The Committee to Protect Journalists has its work cut out for it in Africa. Deputy director Robert Mahoney describes the situation in The Media magazine.
When I meet officials in Africa and tell them that I work for the Committee to Protect Journalists (CPJ), someone usually quips, “Why do journalists need protection?” Sadly, the answer is easy. It’s in the figures. Each year, the CPJ compiles a tally of journalists killed or imprisoned around the world. Last year 44 journalists – eight of them in Africa – lost their lives as a direct result of their work, and 145 were thrown in prison.
Contrary to what many people think, the bulk of those deaths do not occur in war zones such as the battlefields of Somalia. Deaths in crossfire account for only a small percentage of the total. More than three quarters of journalists killed are deliberately murdered. For instance, CPJ research shows that in Nigeria between 1998 and 2010 – while the country was undergoing a transition from military dictatorship to democratic rule — 13 journalists were killed in the line of duty – half of them were shot dead in their homes or cars, with the killers stealing nothing from them. And in nine out of 10 cases, the killers are never convicted. This obscene level of impunity chills all media and stifles investigative journalism.
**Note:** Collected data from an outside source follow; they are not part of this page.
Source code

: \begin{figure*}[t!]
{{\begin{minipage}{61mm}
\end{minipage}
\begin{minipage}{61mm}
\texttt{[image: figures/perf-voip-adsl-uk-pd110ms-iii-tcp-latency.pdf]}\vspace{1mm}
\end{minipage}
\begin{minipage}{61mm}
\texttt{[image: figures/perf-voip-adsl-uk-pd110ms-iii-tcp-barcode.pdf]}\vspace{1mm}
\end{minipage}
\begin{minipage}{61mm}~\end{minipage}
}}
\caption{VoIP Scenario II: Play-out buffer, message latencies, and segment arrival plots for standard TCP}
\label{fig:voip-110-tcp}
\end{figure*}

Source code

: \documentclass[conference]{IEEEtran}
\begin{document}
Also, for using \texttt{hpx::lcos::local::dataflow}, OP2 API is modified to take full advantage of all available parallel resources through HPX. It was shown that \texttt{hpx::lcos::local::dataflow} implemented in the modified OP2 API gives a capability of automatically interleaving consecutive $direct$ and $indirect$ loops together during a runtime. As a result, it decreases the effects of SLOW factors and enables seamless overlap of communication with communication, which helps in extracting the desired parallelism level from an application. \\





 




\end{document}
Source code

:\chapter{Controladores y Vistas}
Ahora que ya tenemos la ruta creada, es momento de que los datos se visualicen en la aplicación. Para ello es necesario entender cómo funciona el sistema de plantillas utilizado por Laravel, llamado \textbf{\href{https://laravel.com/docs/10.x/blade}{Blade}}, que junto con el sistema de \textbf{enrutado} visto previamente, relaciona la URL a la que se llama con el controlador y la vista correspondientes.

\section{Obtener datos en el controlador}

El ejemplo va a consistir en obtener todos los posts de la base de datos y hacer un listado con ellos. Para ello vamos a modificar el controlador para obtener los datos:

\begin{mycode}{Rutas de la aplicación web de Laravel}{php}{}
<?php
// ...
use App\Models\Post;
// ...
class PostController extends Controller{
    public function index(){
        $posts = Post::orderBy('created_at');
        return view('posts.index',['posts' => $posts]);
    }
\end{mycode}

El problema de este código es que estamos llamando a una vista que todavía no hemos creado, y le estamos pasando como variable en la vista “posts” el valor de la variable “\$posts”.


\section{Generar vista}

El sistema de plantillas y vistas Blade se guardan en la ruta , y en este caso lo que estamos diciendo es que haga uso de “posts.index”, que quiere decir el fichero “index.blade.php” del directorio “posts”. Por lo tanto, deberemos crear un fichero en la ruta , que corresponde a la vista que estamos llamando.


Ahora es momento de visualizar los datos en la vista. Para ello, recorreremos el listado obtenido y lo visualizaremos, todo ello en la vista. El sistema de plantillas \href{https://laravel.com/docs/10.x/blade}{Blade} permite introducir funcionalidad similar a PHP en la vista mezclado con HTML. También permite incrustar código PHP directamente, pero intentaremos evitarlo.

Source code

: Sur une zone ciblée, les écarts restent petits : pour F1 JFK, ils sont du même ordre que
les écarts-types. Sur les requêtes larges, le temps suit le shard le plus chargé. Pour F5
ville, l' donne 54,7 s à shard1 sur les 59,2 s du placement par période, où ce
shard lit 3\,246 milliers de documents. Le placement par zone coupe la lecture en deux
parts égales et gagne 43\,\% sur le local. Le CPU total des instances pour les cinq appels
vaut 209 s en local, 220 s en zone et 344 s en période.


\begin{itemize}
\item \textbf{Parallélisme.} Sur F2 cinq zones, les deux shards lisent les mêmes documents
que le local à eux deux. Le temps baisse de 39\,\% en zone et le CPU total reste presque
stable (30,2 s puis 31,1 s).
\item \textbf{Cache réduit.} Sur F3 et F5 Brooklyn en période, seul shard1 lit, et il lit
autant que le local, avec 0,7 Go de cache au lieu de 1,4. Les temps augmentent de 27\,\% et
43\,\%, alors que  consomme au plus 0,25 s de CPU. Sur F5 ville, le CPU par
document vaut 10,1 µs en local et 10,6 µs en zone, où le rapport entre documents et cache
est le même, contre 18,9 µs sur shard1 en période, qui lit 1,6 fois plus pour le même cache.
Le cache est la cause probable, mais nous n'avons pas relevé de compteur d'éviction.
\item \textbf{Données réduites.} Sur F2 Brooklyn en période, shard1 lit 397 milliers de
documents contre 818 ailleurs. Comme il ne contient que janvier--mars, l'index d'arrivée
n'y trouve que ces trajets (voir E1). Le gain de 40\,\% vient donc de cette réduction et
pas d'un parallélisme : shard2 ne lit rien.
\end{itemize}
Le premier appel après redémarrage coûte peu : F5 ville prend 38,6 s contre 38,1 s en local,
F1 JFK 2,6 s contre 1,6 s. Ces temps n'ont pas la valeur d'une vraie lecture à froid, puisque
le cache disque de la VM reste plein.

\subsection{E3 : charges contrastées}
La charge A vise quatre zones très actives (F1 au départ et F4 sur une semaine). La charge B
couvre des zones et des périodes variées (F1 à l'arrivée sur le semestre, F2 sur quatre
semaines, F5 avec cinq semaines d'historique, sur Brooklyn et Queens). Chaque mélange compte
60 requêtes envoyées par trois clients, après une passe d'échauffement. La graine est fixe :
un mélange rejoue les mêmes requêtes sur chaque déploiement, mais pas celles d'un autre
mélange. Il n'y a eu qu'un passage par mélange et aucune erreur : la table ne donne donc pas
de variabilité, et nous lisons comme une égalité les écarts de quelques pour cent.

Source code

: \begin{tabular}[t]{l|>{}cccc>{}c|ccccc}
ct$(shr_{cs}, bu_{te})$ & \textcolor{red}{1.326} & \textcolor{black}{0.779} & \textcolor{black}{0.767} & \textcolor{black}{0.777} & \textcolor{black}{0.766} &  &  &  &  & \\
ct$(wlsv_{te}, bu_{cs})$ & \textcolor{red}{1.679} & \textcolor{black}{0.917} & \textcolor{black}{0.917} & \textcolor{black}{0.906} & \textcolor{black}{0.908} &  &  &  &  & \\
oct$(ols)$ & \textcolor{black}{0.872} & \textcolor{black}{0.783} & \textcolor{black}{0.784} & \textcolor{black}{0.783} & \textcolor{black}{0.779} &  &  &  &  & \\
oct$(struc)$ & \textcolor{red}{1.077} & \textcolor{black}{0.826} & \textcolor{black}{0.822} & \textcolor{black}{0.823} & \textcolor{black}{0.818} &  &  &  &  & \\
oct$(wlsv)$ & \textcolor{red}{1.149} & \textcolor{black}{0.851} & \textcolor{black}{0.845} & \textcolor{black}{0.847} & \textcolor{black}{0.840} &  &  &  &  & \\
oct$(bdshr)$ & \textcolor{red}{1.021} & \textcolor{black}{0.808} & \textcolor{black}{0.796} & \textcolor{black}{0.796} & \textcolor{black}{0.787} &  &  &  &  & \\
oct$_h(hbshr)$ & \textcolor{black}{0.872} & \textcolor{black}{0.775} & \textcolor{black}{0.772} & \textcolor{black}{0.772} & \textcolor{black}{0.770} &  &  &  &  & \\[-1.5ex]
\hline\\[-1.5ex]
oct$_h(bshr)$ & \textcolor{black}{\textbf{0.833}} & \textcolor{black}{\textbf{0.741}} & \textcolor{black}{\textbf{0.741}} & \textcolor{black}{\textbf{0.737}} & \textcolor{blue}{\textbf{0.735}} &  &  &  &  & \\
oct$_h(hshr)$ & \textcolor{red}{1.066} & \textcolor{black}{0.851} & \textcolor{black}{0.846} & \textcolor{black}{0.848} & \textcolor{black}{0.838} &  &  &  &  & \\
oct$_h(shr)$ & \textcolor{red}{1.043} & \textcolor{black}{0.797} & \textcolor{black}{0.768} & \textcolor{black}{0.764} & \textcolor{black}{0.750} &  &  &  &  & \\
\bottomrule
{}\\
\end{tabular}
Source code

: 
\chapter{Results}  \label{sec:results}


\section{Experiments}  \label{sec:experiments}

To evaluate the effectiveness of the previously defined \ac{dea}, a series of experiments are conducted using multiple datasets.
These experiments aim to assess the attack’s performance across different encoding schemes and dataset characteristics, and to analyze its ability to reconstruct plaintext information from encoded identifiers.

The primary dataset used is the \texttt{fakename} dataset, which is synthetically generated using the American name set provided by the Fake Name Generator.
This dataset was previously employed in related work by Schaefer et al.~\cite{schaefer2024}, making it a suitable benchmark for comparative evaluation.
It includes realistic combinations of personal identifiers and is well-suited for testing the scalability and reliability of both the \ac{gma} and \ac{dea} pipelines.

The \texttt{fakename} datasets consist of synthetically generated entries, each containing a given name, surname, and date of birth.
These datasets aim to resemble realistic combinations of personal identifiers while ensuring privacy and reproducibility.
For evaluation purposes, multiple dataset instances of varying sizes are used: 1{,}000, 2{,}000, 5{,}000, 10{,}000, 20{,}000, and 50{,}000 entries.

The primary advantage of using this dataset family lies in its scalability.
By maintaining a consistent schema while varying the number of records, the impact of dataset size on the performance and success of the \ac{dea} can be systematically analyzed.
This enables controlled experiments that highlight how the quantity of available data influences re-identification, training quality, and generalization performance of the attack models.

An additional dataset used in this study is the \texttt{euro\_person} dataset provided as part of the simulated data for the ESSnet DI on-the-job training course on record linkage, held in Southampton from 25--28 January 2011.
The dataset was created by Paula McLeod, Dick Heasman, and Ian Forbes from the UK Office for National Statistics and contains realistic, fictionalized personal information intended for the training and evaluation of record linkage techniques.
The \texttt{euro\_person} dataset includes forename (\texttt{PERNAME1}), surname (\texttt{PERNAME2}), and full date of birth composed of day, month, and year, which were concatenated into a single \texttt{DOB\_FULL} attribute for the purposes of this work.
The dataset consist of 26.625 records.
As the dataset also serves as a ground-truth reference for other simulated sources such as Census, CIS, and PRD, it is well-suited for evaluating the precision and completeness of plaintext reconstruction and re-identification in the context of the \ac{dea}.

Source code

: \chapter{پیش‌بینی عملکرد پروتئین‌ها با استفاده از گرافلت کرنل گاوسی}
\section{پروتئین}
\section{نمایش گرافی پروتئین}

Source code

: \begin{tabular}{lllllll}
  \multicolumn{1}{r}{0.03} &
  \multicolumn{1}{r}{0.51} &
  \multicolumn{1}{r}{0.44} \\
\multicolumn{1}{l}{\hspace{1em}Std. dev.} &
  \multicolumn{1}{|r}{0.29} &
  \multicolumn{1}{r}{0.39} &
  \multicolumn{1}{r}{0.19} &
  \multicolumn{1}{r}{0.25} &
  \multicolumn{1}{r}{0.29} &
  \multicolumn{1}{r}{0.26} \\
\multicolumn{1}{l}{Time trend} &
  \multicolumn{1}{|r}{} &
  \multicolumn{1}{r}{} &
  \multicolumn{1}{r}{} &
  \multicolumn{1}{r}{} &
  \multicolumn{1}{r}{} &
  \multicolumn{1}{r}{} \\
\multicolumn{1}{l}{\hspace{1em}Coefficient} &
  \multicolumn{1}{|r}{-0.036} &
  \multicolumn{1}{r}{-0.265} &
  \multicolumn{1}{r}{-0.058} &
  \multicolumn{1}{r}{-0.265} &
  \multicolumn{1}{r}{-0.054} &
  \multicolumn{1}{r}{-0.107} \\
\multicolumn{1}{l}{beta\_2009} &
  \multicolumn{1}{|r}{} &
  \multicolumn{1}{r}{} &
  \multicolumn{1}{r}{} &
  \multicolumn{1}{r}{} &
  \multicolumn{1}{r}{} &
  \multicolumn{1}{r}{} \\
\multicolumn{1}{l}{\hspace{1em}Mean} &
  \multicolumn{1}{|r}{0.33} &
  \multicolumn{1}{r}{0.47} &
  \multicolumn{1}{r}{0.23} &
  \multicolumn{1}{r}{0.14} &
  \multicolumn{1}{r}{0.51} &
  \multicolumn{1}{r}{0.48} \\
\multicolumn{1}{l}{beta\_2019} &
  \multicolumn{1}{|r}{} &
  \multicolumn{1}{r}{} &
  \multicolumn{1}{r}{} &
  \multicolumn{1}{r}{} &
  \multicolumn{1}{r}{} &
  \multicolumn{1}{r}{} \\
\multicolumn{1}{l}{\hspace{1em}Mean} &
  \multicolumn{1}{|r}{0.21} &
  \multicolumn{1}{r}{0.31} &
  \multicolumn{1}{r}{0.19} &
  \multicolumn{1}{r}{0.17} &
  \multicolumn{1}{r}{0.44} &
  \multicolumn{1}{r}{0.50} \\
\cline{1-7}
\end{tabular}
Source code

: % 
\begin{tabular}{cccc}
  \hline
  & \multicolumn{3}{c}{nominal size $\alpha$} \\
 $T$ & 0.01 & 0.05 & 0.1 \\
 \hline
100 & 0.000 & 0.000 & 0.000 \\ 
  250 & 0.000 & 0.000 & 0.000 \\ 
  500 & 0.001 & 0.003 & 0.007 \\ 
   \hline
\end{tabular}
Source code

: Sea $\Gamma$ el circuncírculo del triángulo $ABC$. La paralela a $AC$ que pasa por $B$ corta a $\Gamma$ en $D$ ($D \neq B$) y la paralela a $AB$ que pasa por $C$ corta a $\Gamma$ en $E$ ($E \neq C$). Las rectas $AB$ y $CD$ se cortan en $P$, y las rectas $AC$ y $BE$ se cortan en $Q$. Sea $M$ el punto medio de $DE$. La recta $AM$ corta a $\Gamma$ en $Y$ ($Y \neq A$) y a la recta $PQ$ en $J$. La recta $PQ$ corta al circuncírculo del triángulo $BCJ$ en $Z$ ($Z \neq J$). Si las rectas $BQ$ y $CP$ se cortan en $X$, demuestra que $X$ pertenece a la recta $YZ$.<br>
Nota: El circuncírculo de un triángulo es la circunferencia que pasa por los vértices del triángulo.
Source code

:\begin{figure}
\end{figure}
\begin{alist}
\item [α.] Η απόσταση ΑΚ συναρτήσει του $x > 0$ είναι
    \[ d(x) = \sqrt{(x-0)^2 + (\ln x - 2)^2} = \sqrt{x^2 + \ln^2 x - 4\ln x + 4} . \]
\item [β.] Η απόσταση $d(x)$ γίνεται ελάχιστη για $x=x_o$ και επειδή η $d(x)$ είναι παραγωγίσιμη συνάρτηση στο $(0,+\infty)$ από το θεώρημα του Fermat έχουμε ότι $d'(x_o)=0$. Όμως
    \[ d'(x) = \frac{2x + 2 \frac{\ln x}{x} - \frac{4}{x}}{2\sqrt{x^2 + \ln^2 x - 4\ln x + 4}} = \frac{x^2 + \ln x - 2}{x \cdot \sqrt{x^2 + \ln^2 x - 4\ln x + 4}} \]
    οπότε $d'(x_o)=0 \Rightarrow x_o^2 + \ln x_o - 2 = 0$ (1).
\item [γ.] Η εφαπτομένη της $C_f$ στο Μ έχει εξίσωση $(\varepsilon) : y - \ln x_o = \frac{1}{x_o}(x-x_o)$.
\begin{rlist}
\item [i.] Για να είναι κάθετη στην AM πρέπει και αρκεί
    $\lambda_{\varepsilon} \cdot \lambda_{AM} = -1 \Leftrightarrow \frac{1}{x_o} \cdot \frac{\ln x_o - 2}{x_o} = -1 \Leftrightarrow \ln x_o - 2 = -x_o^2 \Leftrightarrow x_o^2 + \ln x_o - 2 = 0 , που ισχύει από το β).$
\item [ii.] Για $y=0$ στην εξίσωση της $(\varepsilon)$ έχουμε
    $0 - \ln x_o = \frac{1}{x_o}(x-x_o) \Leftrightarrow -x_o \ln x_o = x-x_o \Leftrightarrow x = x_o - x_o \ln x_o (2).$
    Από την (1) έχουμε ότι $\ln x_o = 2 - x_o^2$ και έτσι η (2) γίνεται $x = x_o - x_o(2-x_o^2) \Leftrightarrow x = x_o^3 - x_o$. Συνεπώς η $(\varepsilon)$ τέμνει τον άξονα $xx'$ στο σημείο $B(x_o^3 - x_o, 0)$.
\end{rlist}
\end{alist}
Murder, after all, is the ultimate form of censorship. The consequences are particularly damaging for regions striving for economic development and good governance because nearly half of the reporters who are murdered lose their lives while covering corruption.
After assassination, imprisonment is the biggest threat faced by reporters. Eritrea is Africa’s biggest prison for the media, with at least 17 journalists in jail. The level of repression and lack of information in Eritrea is such that we can’t even confirm sketchy reports that several journalists have died in prison, since the regime of President Isaias Afewerki closed down independent media in 2001 and jailed many reporters.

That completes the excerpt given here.